采用丝网印刷技术将所制备的W/O乳液油墨组合物按网版的设计图案印刷在目标玻璃基片上，在室温下干燥20 min。醋酸纤维素干燥后在基片上成膜，DNA被固定在玻璃基片上。利用EB（溴化乙锭）染色法检验DNA二级结构的完整性。EB的染色原理是能够嵌入到dsDNA的大沟之中，形成复合物而在紫外光下发出荧光，如果DNA的双螺旋二级结构被破坏或者降解的话，EB是不能有效染色的。

检测结果：实验结果中没有添加DNA的油墨印刷后的条带EB染色后在紫外光下还是白色的，而添加pET-15b的油墨印刷后的条带EB染色后在紫外光下发出淡红色荧光。这说明乳液油墨通过印刷可以将DNA固定在玻璃基片，且固定后的DNA分子仍可以与外部的其他分子相互作用。

实施例4

配制含胆固醇的W/O乳液油墨组合物。

胆固醇不溶于水，在W/O乳液油墨的制备过程中，预先将200mg胆固醇与油相成分醋酸纤维素/环己酮/ Triton X-100 (W：W：W=1:9:1) 10ml混合溶解,搅拌器搅拌均匀，缓慢滴加水溶液1ml，搅拌乳化30 min。

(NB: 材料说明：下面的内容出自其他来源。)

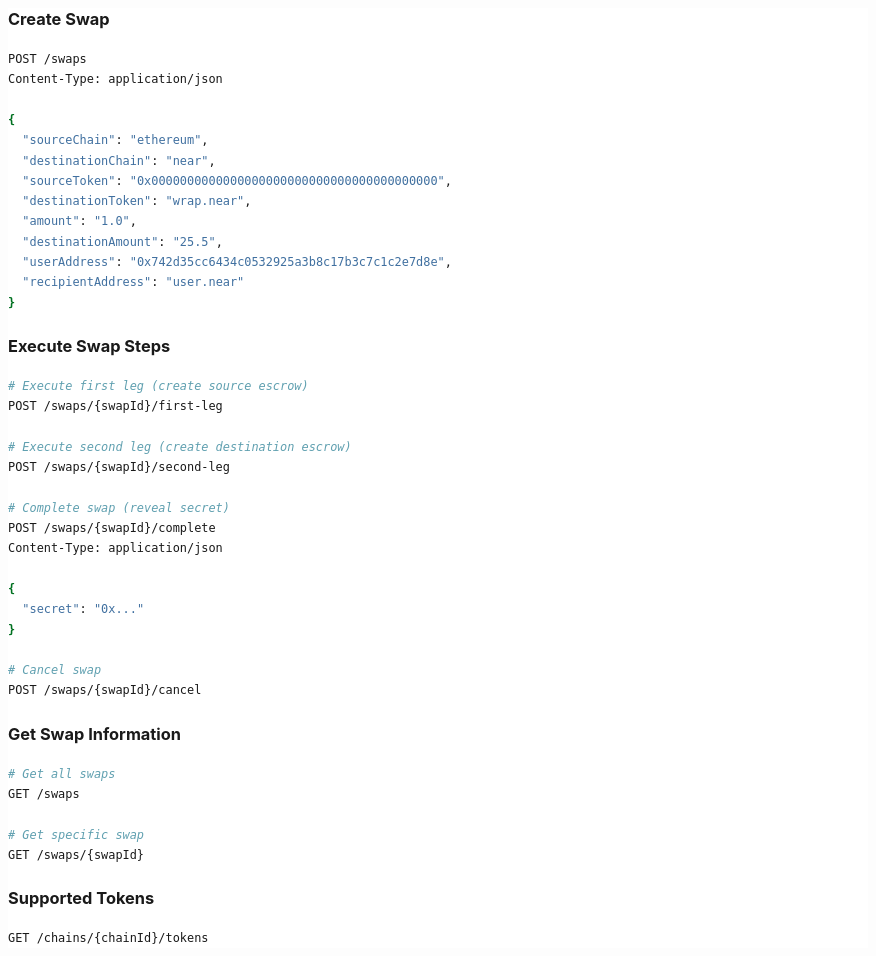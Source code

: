 ### Create Swap

```bash
POST /swaps
Content-Type: application/json

{
  "sourceChain": "ethereum",
  "destinationChain": "near",
  "sourceToken": "0x0000000000000000000000000000000000000000",
  "destinationToken": "wrap.near",
  "amount": "1.0",
  "destinationAmount": "25.5",
  "userAddress": "0x742d35cc6434c0532925a3b8c17b3c7c1c2e7d8e",
  "recipientAddress": "user.near"
}
```

### Execute Swap Steps

```bash
# Execute first leg (create source escrow)
POST /swaps/{swapId}/first-leg

# Execute second leg (create destination escrow)
POST /swaps/{swapId}/second-leg

# Complete swap (reveal secret)
POST /swaps/{swapId}/complete
Content-Type: application/json

{
  "secret": "0x..."
}

# Cancel swap
POST /swaps/{swapId}/cancel
```

### Get Swap Information

```bash
# Get all swaps
GET /swaps

# Get specific swap
GET /swaps/{swapId}
```

### Supported Tokens

```bash
GET /chains/{chainId}/tokens
```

采用光学显微镜观察乳化液滴在油相中的分散情况，所制备的含有胆固醇的W/O乳液油墨组合物分散良好且稳定性好，可在4℃密封条件下保持15天左右。

本实施例中基片为PVC材质，Ag/AgCl为参比电极、碳电极为工作电极。碳电极上依次印刷银导电层、碳导电层和亚铁氰化钾修饰的碳导电层。最后将含胆固醇的W/O乳液油墨组合物印刷在碳电极表面，形成胆固醇膜。反应液即检测样品为胆固醇氧化酶溶液。在室温和恒定电压下，先测定空白组（碳电极表面的醋酸纤维素膜不含胆固醇）的电流响应值，再测定胆固醇组（碳电极表面的醋酸纤维素膜含有胆固醇）的电流响应值。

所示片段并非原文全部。